*** Listed records ***

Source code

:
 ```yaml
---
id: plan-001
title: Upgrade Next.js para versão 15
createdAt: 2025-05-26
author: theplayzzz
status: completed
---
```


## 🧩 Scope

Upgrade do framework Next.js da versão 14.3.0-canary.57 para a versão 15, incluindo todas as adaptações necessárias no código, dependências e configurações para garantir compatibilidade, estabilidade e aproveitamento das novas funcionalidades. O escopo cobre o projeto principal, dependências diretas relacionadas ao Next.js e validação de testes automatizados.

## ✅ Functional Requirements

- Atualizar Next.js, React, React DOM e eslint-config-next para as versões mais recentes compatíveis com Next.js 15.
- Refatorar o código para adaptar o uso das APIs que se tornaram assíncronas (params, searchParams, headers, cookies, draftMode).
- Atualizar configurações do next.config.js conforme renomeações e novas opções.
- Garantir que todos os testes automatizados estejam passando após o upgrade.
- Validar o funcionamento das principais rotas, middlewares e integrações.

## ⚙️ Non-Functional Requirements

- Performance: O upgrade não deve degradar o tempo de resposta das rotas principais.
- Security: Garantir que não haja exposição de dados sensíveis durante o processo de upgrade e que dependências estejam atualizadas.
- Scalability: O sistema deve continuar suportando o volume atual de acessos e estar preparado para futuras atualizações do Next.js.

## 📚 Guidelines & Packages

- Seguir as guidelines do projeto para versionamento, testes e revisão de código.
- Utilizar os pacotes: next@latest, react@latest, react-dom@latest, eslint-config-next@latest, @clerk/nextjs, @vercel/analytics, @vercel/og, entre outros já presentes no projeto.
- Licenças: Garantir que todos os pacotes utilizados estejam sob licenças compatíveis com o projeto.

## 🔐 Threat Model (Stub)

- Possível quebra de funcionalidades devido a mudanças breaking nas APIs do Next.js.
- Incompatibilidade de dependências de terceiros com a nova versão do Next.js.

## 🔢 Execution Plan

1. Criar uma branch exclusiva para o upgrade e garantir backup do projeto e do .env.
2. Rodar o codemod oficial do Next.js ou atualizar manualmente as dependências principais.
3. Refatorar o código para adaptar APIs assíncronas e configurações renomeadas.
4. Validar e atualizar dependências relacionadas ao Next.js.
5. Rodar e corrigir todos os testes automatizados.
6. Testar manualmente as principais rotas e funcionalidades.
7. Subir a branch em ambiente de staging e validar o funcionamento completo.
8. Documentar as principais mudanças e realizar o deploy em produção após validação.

***

Problem details =
Your answer should be the data above, retyped in full and unaltered.

Answer section =
Source code

:
 ```yaml
---
id: plan-001
title: Upgrade Next.js para versão 15
createdAt: 2025-05-26
author: theplayzzz
status: completed
---
```


## 🧩 Scope

Upgrade do framework Next.js da versão 14.3.0-canary.57 para a versão 15, incluindo todas as adaptações necessárias no código, dependências e configurações para garantir compatibilidade, estabilidade e aproveitamento das novas funcionalidades. O escopo cobre o projeto principal, dependências diretas relacionadas ao Next.js e validação de testes automatizados.

## ✅ Functional Requirements

- Atualizar Next.js, React, React DOM e eslint-config-next para as versões mais recentes compatíveis com Next.js 15.
- Refatorar o código para adaptar o uso das APIs que se tornaram assíncronas (params, searchParams, headers, cookies, draftMode).
- Atualizar configurações do next.config.js conforme renomeações e novas opções.
- Garantir que todos os testes automatizados estejam passando após o upgrade.
- Validar o funcionamento das principais rotas, middlewares e integrações.

## ⚙️ Non-Functional Requirements

- Performance: O upgrade não deve degradar o tempo de resposta das rotas principais.
- Security: Garantir que não haja exposição de dados sensíveis durante o processo de upgrade e que dependências estejam atualizadas.
- Scalability: O sistema deve continuar suportando o volume atual de acessos e estar preparado para futuras atualizações do Next.js.

## 📚 Guidelines & Packages

- Seguir as guidelines do projeto para versionamento, testes e revisão de código.
- Utilizar os pacotes: next@latest, react@latest, react-dom@latest, eslint-config-next@latest, @clerk/nextjs, @vercel/analytics, @vercel/og, entre outros já presentes no projeto.
- Licenças: Garantir que todos os pacotes utilizados estejam sob licenças compatíveis com o projeto.

## 🔐 Threat Model (Stub)

- Possível quebra de funcionalidades devido a mudanças breaking nas APIs do Next.js.
- Incompatibilidade de dependências de terceiros com a nova versão do Next.js.

## 🔢 Execution Plan

1. Criar uma branch exclusiva para o upgrade e garantir backup do projeto e do .env.
2. Rodar o codemod oficial do Next.js ou atualizar manualmente as dependências principais.
3. Refatorar o código para adaptar APIs assíncronas e configurações renomeadas.
4. Validar e atualizar dependências relacionadas ao Next.js.
5. Rodar e corrigir todos os testes automatizados.
6. Testar manualmente as principais rotas e funcionalidades.
7. Subir a branch em ambiente de staging e validar o funcionamento completo.
8. Documentar as principais mudanças e realizar o deploy em produção após validação.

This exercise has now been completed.